Required action: Only a number is wanted here: how many lines in the entries below contain the word "Upstream".

Data records:

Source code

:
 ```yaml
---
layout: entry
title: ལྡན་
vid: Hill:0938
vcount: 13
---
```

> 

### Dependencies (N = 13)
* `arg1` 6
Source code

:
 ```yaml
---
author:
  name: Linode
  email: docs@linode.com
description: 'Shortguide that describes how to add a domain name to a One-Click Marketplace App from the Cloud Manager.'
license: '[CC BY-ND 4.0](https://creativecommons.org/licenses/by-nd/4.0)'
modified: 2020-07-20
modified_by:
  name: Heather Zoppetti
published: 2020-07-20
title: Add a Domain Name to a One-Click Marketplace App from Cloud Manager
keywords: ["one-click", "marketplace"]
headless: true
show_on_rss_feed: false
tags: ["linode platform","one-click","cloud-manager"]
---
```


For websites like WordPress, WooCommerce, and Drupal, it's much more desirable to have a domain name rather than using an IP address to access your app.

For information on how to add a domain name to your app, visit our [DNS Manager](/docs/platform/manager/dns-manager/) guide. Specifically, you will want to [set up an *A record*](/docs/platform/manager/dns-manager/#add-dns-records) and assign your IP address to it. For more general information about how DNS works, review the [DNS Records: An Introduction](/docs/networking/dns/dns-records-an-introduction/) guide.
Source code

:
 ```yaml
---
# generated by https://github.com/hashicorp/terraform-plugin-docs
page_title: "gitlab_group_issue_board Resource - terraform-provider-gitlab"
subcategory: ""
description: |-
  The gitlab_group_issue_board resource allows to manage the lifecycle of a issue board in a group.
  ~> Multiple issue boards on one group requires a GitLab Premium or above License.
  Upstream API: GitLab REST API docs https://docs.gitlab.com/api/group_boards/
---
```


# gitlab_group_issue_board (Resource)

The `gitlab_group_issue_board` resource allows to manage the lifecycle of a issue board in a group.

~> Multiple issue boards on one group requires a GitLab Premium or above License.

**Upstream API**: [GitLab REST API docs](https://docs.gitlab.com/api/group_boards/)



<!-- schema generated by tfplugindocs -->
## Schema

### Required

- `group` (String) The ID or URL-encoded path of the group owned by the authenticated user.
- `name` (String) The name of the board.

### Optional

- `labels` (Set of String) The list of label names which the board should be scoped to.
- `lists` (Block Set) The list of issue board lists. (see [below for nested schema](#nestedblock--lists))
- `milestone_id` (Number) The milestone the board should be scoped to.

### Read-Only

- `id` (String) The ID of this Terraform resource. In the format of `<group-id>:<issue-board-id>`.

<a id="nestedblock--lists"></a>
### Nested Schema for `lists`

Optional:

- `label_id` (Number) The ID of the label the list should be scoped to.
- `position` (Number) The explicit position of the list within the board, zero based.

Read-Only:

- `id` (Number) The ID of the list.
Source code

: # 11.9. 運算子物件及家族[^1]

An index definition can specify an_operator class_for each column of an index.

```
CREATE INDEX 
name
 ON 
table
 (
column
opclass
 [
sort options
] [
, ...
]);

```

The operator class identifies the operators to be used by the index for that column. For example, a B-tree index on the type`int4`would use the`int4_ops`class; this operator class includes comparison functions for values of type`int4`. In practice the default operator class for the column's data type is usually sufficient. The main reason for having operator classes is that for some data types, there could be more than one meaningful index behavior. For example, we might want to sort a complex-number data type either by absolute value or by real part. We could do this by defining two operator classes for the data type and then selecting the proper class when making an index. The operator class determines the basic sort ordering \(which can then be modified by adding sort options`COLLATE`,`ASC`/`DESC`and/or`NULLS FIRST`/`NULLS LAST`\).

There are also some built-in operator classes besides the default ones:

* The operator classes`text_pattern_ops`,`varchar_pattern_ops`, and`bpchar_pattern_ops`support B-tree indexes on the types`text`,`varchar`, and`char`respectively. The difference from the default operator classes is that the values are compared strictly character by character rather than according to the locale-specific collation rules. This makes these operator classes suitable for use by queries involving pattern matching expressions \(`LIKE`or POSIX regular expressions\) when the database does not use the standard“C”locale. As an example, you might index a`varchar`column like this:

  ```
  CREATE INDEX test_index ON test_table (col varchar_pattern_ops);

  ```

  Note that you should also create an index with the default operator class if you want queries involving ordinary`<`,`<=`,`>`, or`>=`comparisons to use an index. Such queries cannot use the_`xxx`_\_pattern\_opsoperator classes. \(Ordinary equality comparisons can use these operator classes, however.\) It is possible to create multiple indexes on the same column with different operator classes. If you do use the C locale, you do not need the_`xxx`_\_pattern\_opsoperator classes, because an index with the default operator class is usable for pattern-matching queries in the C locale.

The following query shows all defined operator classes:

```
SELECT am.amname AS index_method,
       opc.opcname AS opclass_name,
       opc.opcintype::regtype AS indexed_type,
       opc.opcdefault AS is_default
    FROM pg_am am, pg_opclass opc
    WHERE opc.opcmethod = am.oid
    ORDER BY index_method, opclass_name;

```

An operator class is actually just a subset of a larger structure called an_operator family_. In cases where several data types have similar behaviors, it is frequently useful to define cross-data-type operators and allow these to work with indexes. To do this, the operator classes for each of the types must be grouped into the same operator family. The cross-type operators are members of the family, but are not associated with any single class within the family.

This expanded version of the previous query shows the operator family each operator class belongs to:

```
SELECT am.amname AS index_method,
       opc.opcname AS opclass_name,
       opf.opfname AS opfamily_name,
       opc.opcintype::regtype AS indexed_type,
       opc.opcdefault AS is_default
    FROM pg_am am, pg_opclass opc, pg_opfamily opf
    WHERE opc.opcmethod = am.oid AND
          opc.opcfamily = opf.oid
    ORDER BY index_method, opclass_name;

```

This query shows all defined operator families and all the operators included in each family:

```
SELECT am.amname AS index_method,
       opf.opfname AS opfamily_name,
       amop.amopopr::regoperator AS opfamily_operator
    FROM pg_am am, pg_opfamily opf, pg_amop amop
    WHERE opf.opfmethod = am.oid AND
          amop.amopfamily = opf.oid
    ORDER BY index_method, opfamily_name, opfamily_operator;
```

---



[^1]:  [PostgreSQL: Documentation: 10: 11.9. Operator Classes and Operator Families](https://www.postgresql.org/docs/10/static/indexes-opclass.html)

Response box: 2